A regular column of developments around the country

Federal Developments

Discrimination on the ground of 'drug addiction'

The Howard Government has recently announced that it proposes to amend the Disability Discrimination Act 1992 (Cth) (DDA) to permit discrimination on the ground of 'drug addiction'. This amendment should be opposed for three key reasons.

1. Permitting such discrimination is unwarranted and unnecessary

The current interpretation of 'disability' to include 'drug addiction' as a prohibited ground of discrimination does not vest a person with a drug addiction with any more rights or protections than those afforded to a person without an addiction; it merely ensures that people with a drug addiction are protected from discriminatory behaviours that are unwarranted or unnecessary. It also ensures that people with a drug addiction can compete on a rational basis in the market for employment, goods, ser­ vices, accommodation and the like.

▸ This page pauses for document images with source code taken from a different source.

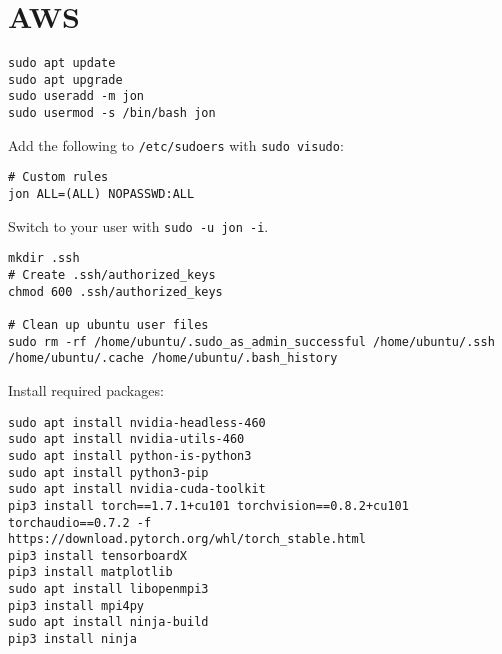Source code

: \chapter{AWS}
\label{chap:aws}

\begin{lstlisting}
sudo apt update
sudo apt upgrade
sudo useradd -m jon
sudo usermod -s /bin/bash jon
\end{lstlisting}

Add the following to \texttt{/etc/sudoers} with \texttt{sudo visudo}:

\begin{lstlisting}
# Custom rules
jon ALL=(ALL) NOPASSWD:ALL
\end{lstlisting}

Switch to your user with \texttt{sudo -u jon -i}.

\begin{lstlisting}
mkdir .ssh
# Create .ssh/authorized_keys
chmod 600 .ssh/authorized_keys

# Clean up ubuntu user files
sudo rm -rf /home/ubuntu/.sudo_as_admin_successful /home/ubuntu/.ssh /home/ubuntu/.cache /home/ubuntu/.bash_history
\end{lstlisting}

Install required packages:

\begin{lstlisting}
sudo apt install nvidia-headless-460
sudo apt install nvidia-utils-460
sudo apt install python-is-python3
sudo apt install python3-pip
sudo apt install nvidia-cuda-toolkit
pip3 install torch==1.7.1+cu101 torchvision==0.8.2+cu101 torchaudio==0.7.2 -f https://download.pytorch.org/whl/torch_stable.html
pip3 install tensorboardX
pip3 install matplotlib
sudo apt install libopenmpi3
pip3 install mpi4py
sudo apt install ninja-build
pip3 install ninja
\end{lstlisting}
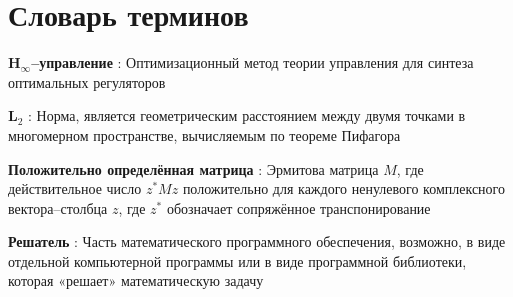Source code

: \chapter*{Словарь терминов}             %

\textbf{\(\mathbf{H}_\infty\)--управление } : Оптимизационный метод теории управления для синтеза оптимальных регуляторов

\textbf{\(\mathbf{L}_2\)} : Норма, является геометрическим расстоянием между двумя точками в многомерном пространстве, вычисляемым по теореме Пифагора

\textbf{Положительно определённая матрица} : Эрмитова матрица $M$, где действительное число $z^* M z$ положительно для каждого ненулевого комплексного вектора--столбца $z$, где $z^*$ обозначает сопряжённое транспонирование

\textbf{Решатель} : Часть математического программного обеспечения, возможно, в виде отдельной компьютерной программы или в виде программной библиотеки, которая «решает» математическую задачу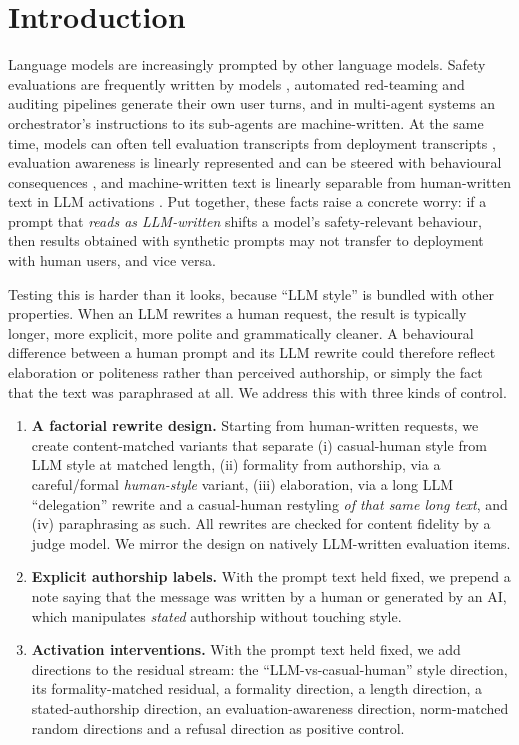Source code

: \section{Introduction}

Language models are increasingly prompted by other language models. Safety evaluations are frequently written by models \citep{perez2022discovering}, automated red-teaming and auditing pipelines generate their own user turns, and in multi-agent systems an orchestrator's instructions to its sub-agents are machine-written. At the same time, models can often tell evaluation transcripts from deployment transcripts \citep{needham2025large}, evaluation awareness is linearly represented and can be steered with behavioural consequences \citep{abdelnabi2025hawthorne,nguyen2025probing,heidari2026evaluation}, and machine-written text is linearly separable from human-written text in LLM activations \citep{chen2025repreguard,quaremba2026linear}. Put together, these facts raise a concrete worry: if a prompt that \emph{reads as LLM-written} shifts a model's safety-relevant behaviour, then results obtained with synthetic prompts may not transfer to deployment with human users, and vice versa.

Testing this is harder than it looks, because ``LLM style'' is bundled with other properties. When an LLM rewrites a human request, the result is typically longer, more explicit, more polite and grammatically cleaner. A behavioural difference between a human prompt and its LLM rewrite could therefore reflect elaboration or politeness rather than perceived authorship, or simply the fact that the text was paraphrased at all. We address this with three kinds of control.

\begin{enumerate}\itemsep0pt
\item \textbf{A factorial rewrite design.} Starting from human-written requests, we create content-matched variants that separate (i) casual-human style from LLM style at matched length, (ii) formality from authorship, via a careful/formal \emph{human-style} variant, (iii) elaboration, via a long LLM ``delegation'' rewrite and a casual-human restyling \emph{of that same long text}, and (iv) paraphrasing as such. All rewrites are checked for content fidelity by a judge model. We mirror the design on natively LLM-written evaluation items.
\item \textbf{Explicit authorship labels.} With the prompt text held fixed, we prepend a note saying that the message was written by a human or generated by an AI, which manipulates \emph{stated} authorship without touching style.
\item \textbf{Activation interventions.} With the prompt text held fixed, we add directions to the residual stream: the ``LLM-vs-casual-human'' style direction, its formality-matched residual, a formality direction, a length direction, a stated-authorship direction, an evaluation-awareness direction, norm-matched random directions and a refusal direction as positive control.
\end{enumerate}


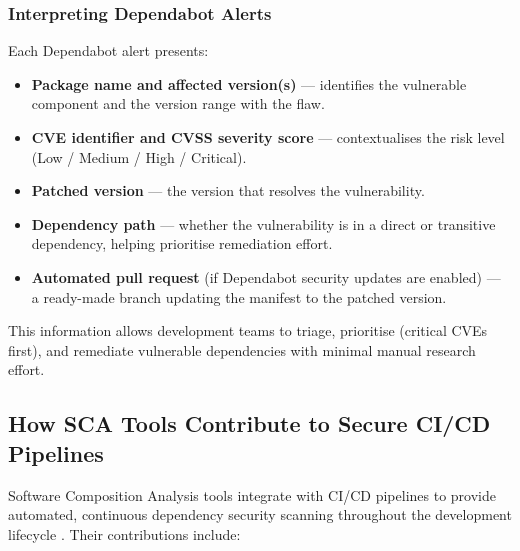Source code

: \documentclass[12pt,a4paper]{article}
\begin{document}
\subsubsection*{Interpreting Dependabot Alerts}

Each Dependabot alert presents:
\begin{itemize}
  \item \textbf{Package name and affected version(s)} --- identifies the vulnerable
    component and the version range with the flaw.
  \item \textbf{CVE identifier and CVSS severity score} --- contextualises the risk level
    (Low / Medium / High / Critical).
  \item \textbf{Patched version} --- the version that resolves the vulnerability.
  \item \textbf{Dependency path} --- whether the vulnerability is in a direct or
    transitive dependency, helping prioritise remediation effort.
  \item \textbf{Automated pull request} (if Dependabot security updates are enabled) ---
    a ready-made branch updating the manifest to the patched version.
\end{itemize}

This information allows development teams to triage, prioritise (critical CVEs first), and
remediate vulnerable dependencies with minimal manual research effort.

\subsection{How SCA Tools Contribute to Secure CI/CD Pipelines}

Software Composition Analysis tools integrate with CI/CD pipelines to provide automated,
continuous dependency security scanning throughout the development lifecycle
\citep{owaspDC}. Their contributions include:
\end{document}
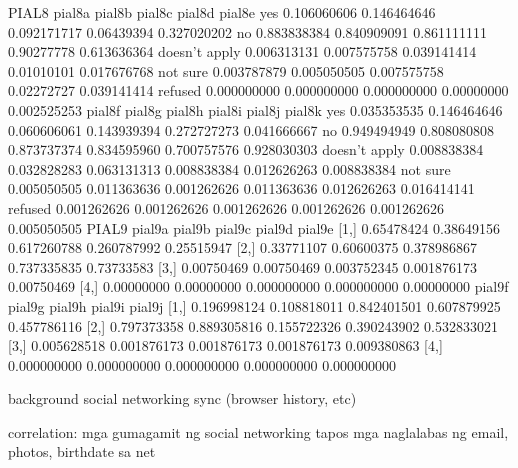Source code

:     PIAL8
                            pial8a      pial8b      pial8c     pial8d      pial8e
        yes             0.106060606 0.146464646 0.092171717 0.06439394 0.327020202
        no              0.883838384 0.840909091 0.861111111 0.90277778 0.613636364
        doesn't apply   0.006313131 0.007575758 0.039141414 0.01010101 0.017676768
        not sure        0.003787879 0.005050505 0.007575758 0.02272727 0.039141414
        refused         0.000000000 0.000000000 0.000000000 0.00000000 0.002525253
                            pial8f      pial8g      pial8h      pial8i      pial8j      pial8k
        yes             0.035353535 0.146464646 0.060606061 0.143939394 0.272727273 0.041666667
        no              0.949494949 0.808080808 0.873737374 0.834595960 0.700757576 0.928030303
        doesn't apply   0.008838384 0.032828283 0.063131313 0.008838384 0.012626263 0.008838384
        not sure        0.005050505 0.011363636 0.001262626 0.011363636 0.012626263 0.016414141
        refused         0.001262626 0.001262626 0.001262626 0.001262626 0.001262626 0.005050505
    PIAL9
                    pial9a     pial9b      pial9c      pial9d     pial9e
                    [1,] 0.65478424 0.38649156 0.617260788 0.260787992 0.25515947
                    [2,] 0.33771107 0.60600375 0.378986867 0.737335835 0.73733583
                    [3,] 0.00750469 0.00750469 0.003752345 0.001876173 0.00750469
                    [4,] 0.00000000 0.00000000 0.000000000 0.000000000 0.00000000
                    pial9f      pial9g      pial9h      pial9i      pial9j
                    [1,] 0.196998124 0.108818011 0.842401501 0.607879925 0.457786116
                    [2,] 0.797373358 0.889305816 0.155722326 0.390243902 0.532833021
                    [3,] 0.005628518 0.001876173 0.001876173 0.001876173 0.009380863
                    [4,] 0.000000000 0.000000000 0.000000000 0.000000000 0.000000000



background
    social networking
    sync (browser history, etc)

correlation:
    mga gumagamit ng social networking tapos mga naglalabas ng email, photos, birthdate sa net

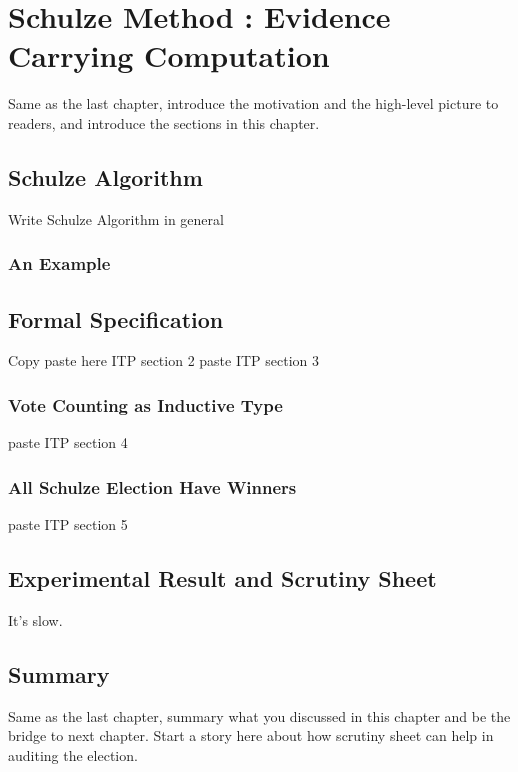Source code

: \chapter{Schulze Method : Evidence Carrying Computation}
\label{cha:schulze_method}
Same as the last chapter, introduce the motivation and the high-level picture to
readers, and introduce the sections in this chapter.


\section{Schulze Algorithm}
	Write Schulze Algorithm in general 
	\subsection{An Example}
	
	
\section{Formal Specification}
	Copy paste here ITP section 2
    		paste ITP section 3
	\subsection{Vote Counting as Inductive Type}
    paste ITP section 4
	\subsection{All Schulze Election Have Winners}
    paste ITP section 5	
\section{Experimental Result and Scrutiny Sheet}
  It's slow.
\section{Summary}
Same as the last chapter, summary what you discussed in this chapter and
be the bridge to next chapter. Start a story here about how scrutiny sheet 
can help in auditing the election.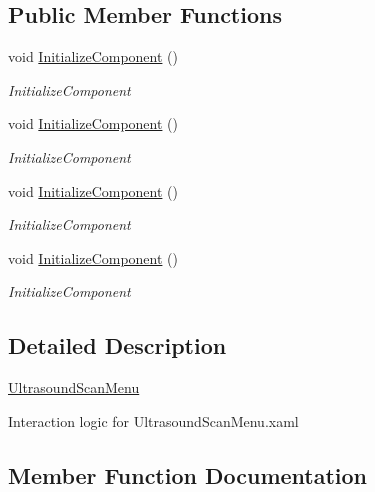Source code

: \subsection*{Public Member Functions}
\begin{DoxyCompactItemize}
\item 
void \hyperlink{class_auto_sonography_w_p_f_1_1_ultrasound_scan_menu_a16a3c05a908d3edf244d0e5ec887519b}{Initialize\+Component} ()
\begin{DoxyCompactList}\small\item\em Initialize\+Component \end{DoxyCompactList}\item 
void \hyperlink{class_auto_sonography_w_p_f_1_1_ultrasound_scan_menu_a16a3c05a908d3edf244d0e5ec887519b}{Initialize\+Component} ()
\begin{DoxyCompactList}\small\item\em Initialize\+Component \end{DoxyCompactList}\item 
void \hyperlink{class_auto_sonography_w_p_f_1_1_ultrasound_scan_menu_a16a3c05a908d3edf244d0e5ec887519b}{Initialize\+Component} ()
\begin{DoxyCompactList}\small\item\em Initialize\+Component \end{DoxyCompactList}\item 
void \hyperlink{class_auto_sonography_w_p_f_1_1_ultrasound_scan_menu_a16a3c05a908d3edf244d0e5ec887519b}{Initialize\+Component} ()
\begin{DoxyCompactList}\small\item\em Initialize\+Component \end{DoxyCompactList}\end{DoxyCompactItemize}


\subsection{Detailed Description}
\hyperlink{class_auto_sonography_w_p_f_1_1_ultrasound_scan_menu}{Ultrasound\+Scan\+Menu} 

Interaction logic for Ultrasound\+Scan\+Menu.\+xaml 

\subsection{Member Function Documentation}
\hypertarget{class_auto_sonography_w_p_f_1_1_ultrasound_scan_menu_a16a3c05a908d3edf244d0e5ec887519b}{}\label{class_auto_sonography_w_p_f_1_1_ultrasound_scan_menu_a16a3c05a908d3edf244d0e5ec887519b} 
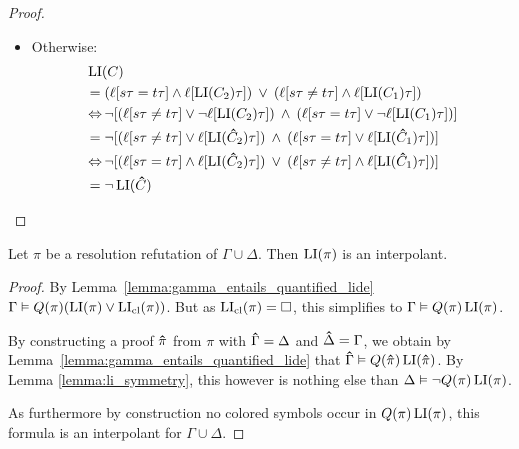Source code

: \documentclass[,%
	draft=false,%
	numbers=noendperiod
	11pt,
	a4paper,
	oneside,%
	openany,
]{memoir}
\begin{document}
\begin{proof}
\begin{itemize}
\begin{itemize}
				\item Otherwise:
					\begin{align*}
						&\operatorname{LI}(C) \\
						&= (\ell[s\tau=t\tau] \land \ell[\operatorname{LI}(C_2)\tau] ) \;\,{\lor}\;\, (\ell[s\tau\neq t\tau] \land \ell[\operatorname{LI}(C_1)\tau]) \\
						&\operatorname{\Leftrightarrow} \lnot [ (\ell[s\tau\neq t\tau] \lor \lnot \ell[\operatorname{LI}(C_2)\tau] ) \;\,{\land}\;\, (\ell[s\tau= t\tau] \lor \lnot \ell[\operatorname{LI}(C_1)\tau]) ] \\
						&= \lnot [ (\ell[s\tau\neq t\tau] \lor \ell[\operatorname{LI}(\bm\hat C_2)\tau] ) \;\,{\land}\;\, (\ell[s\tau= t\tau] \lor \ell[\operatorname{LI}(\bm\hat C_1)\tau]) ] \\
						&\operatorname{\Leftrightarrow} \lnot [ (\ell[s\tau= t\tau] \land \ell[\operatorname{LI}(\bm\hat C_2)\tau] ) \;\,{\lor}\;\, (\ell[s\tau\neq t\tau] \land \ell[\operatorname{LI}(\bm\hat C_1)\tau]) ] \\
						&= \lnot \operatorname{LI}(\bm\hat C)
					\end{align*}



			\end{itemize}


			\qedhere

	\end{itemize}
\end{proof}

\begin{thm}
	Let $\pi$ be a resolution refutation of $\Gamma\cup\Delta$.
	Then $\operatorname{LI}( \pi )$ is an interpolant.
\end{thm}
\begin{proof}
	By Lemma~\ref{lemma:gamma_entails_quantified_lide}
	$\Gamma \vDash Q(\pi)(\operatorname{LI}(\pi) \lor \operatorname{LI}_{\operatorname{cl}}(\pi))$.
	But as $\operatorname{LI}_{\operatorname{cl}}(\pi) = \square$, this simplifies to
	$\Gamma \vDash Q(\pi)\operatorname{LI}(\pi)$.

	By constructing a proof $\bm\hat \pi$ from $\pi$ with $\bm\hat \Gamma = \Delta$ and $\bm\hat \Delta = \Gamma$, we obtain by Lemma~\ref{lemma:gamma_entails_quantified_lide} that $\bm\hat\Gamma \vDash Q(\bm\hat \pi)\operatorname{LI}(\bm\hat \pi)$.
	By Lemma \ref{lemma:li_symmetry}, this however is nothing else than
	$\Delta \vDash \lnot Q(\pi) \operatorname{LI}(\pi)$. 

	As furthermore by construction no colored symbols occur in $Q(\pi) \operatorname{LI}(\pi)$, this formula is an interpolant for $\Gamma\cup\Delta$.
\end{proof}
\end{document}
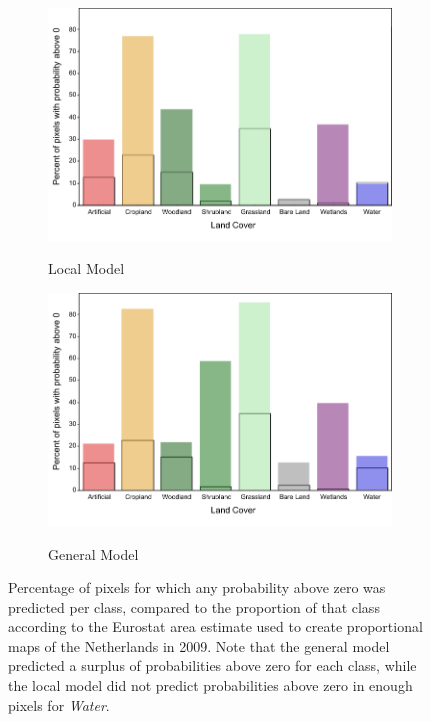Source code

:     \begin{figure}[H]
        \centering
        \begin{subfigure}[b]{0.9\textwidth}
            \centering
            \caption{Local Model}\includegraphics[width=\textwidth]{figs_04/fig7a_probability_pixels_NL_local.pdf}
            \label{fig:probability_pixels_local}
        \end{subfigure}
        \begin{subfigure}[b]{0.9\textwidth}
           \centering
           \caption{General Model}
           \includegraphics[width=\textwidth]{figs_04/fig7b_probability_pixels_NL_general.pdf}
           \label{fig:probability_pixels_general}   
        \end{subfigure}
        
        \caption{Percentage of pixels for which any probability above zero was predicted per class, compared to the proportion of that class according to the Eurostat area estimate used to create proportional maps of the Netherlands in 2009. Note that the general model predicted a surplus of probabilities above zero for each class, while the local model did not predict probabilities above zero in enough pixels for \textit{Water}.}
        \label{fig:probability_pixels}
    \end{figure}



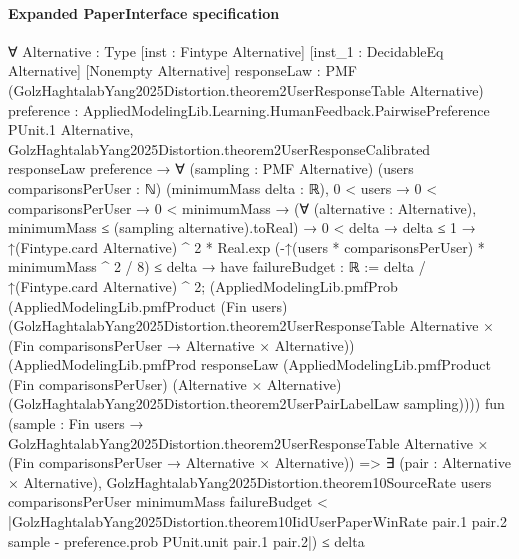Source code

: \documentclass[10pt]{article}
\begin{document}
\paragraph{Expanded PaperInterface specification}
\begin{ReviewVerbatim}
∀ {Alternative : Type} [inst : Fintype Alternative] [inst_1 : DecidableEq Alternative] [Nonempty Alternative]
  {responseLaw : PMF (GolzHaghtalabYang2025Distortion.theorem2UserResponseTable Alternative)}
  {preference : AppliedModelingLib.Learning.HumanFeedback.PairwisePreference PUnit.{1} Alternative},
  GolzHaghtalabYang2025Distortion.theorem2UserResponseCalibrated responseLaw preference →
    ∀ (sampling : PMF Alternative) (users comparisonsPerUser : ℕ) (minimumMass delta : ℝ),
      0 < users →
        0 < comparisonsPerUser →
          0 < minimumMass →
            (∀ (alternative : Alternative), minimumMass ≤ (sampling alternative).toReal) →
              0 < delta →
                delta ≤ 1 →
                  ↑(Fintype.card Alternative) ^ 2 * Real.exp (-↑(users * comparisonsPerUser) * minimumMass ^ 2 / 8) ≤
                      delta →
                    have failureBudget : ℝ := delta / ↑(Fintype.card Alternative) ^ 2;
                    (AppliedModelingLib.pmfProb
                        (AppliedModelingLib.pmfProduct (Fin users)
                          (GolzHaghtalabYang2025Distortion.theorem2UserResponseTable Alternative ×
                            (Fin comparisonsPerUser → Alternative × Alternative))
                          (AppliedModelingLib.pmfProd responseLaw
                            (AppliedModelingLib.pmfProduct (Fin comparisonsPerUser) (Alternative × Alternative)
                              (GolzHaghtalabYang2025Distortion.theorem2UserPairLabelLaw sampling))))
                        fun
                          (sample :
                            Fin users →
                              GolzHaghtalabYang2025Distortion.theorem2UserResponseTable Alternative ×
                                (Fin comparisonsPerUser → Alternative × Alternative)) =>
                        ∃ (pair : Alternative × Alternative),
                          GolzHaghtalabYang2025Distortion.theorem10SourceRate users comparisonsPerUser minimumMass
                              failureBudget <
                            |GolzHaghtalabYang2025Distortion.theorem10IidUserPaperWinRate pair.1 pair.2 sample -
                                preference.prob PUnit.unit pair.1 pair.2|) ≤
                      delta
\end{ReviewVerbatim}
\end{document}
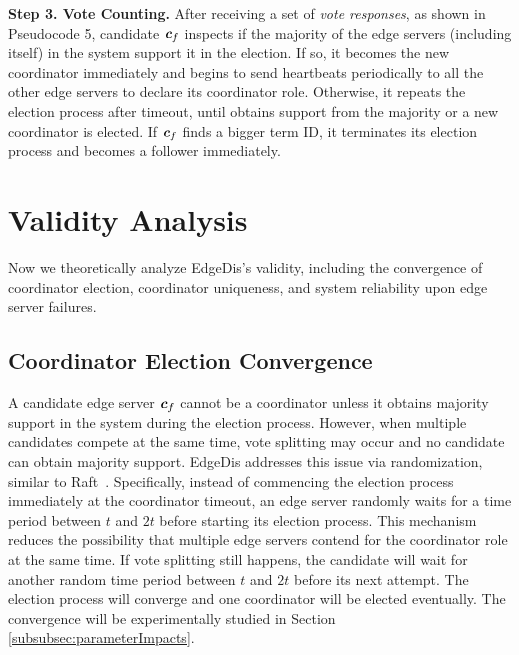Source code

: \documentclass[10pt,journal,compsoc]{IEEEtran}
\def\mathbi#1{\textbf{\em #1}}
\begin{document}
\smallskip
\textbf{Step 3. Vote Counting.} After receiving a set of \textit{vote responses}, as shown in Pseudocode 5, candidate $\mathbi{c}_f$ inspects if the majority of the edge servers (including itself) in the system support it in the election. If so, it becomes the new coordinator immediately and begins to send heartbeats periodically to all the other edge servers to declare its coordinator role. Otherwise, it repeats the election process after timeout, until obtains support from the majority or a new coordinator is elected. If $\mathbi{c}_f$ finds a bigger term ID, it terminates its election process and becomes a follower immediately.







\section{Validity Analysis}
\label{sec:Validity_analysis}
Now we theoretically analyze EdgeDis's validity, including the convergence of coordinator election, coordinator uniqueness, and system reliability upon edge server failures.

\subsection{Coordinator Election Convergence}
\label{subSection:Convergence_CoordinatorElection}

A candidate edge server $\mathbi{c}_f$ cannot be a coordinator unless it obtains majority support in the system during the election process. However, when multiple candidates compete at the same time, vote splitting may occur and no candidate can obtain majority support. EdgeDis addresses this issue via randomization, similar to Raft~\cite{ongaro2014Raft}. Specifically, instead of commencing the election process immediately at the coordinator timeout, an edge server randomly waits for a time period between $t$ and $2t$ before starting its election process. This mechanism reduces the possibility that multiple edge servers contend for the coordinator role at the same time. If vote splitting still happens, the candidate will wait for another random time period between $t$ and $2t$ before its next attempt. The election process will converge and one coordinator will be elected eventually. The convergence will be experimentally studied in Section \ref{subsubsec:parameterImpacts}.
\end{document}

It is important to differentiate between a 'valid justification' for discriminatory treatment and discriminatory treatment that is based on stereotypes and prejudices. Just as it would be unlawful to dismiss an Aboriginal employee on the basis of their Aboriginality but not to dismiss that person on the basis of serious misconduct, so too it should be unlawful to dismiss or discriminate against a person with a drug addiction on the basis of that addiction, but legitimate to dismiss for misconduct. As the DDA already stands, it is not unlawful to discriminate against a person on the ground of drug addiction if, by reason of that addiction, the person is unable to carry out the inherent requirements of the job.

2. Permitting such discrimination is contrary to international human rights law

The norm of non-discrimination is entrenched in international human rights law. The norm is intended to protect individuals and groups, particularly marginalised or disadvantaged individuals and groups, from unfair or unjust treatment. Its very purpose is to set a minimum standard for the treatment of people; a purpose which is undermined if government legislates such that this standard does not apply to certain classes of people.

The obligation of the Australian Government to guarantee equal and effective protection against discrimination is set out in article 26 of the Inter­ national Covenant on Civil and Political Rights ('ICCPR'). According to both the United Nations Human Rights Committee and the United Nations Working Group on the Protection and Promotion of the Rights and Dignity of Persons with Disabilities, this article prohibits discrimination on the ground of 'disability', including 'drug addiction'.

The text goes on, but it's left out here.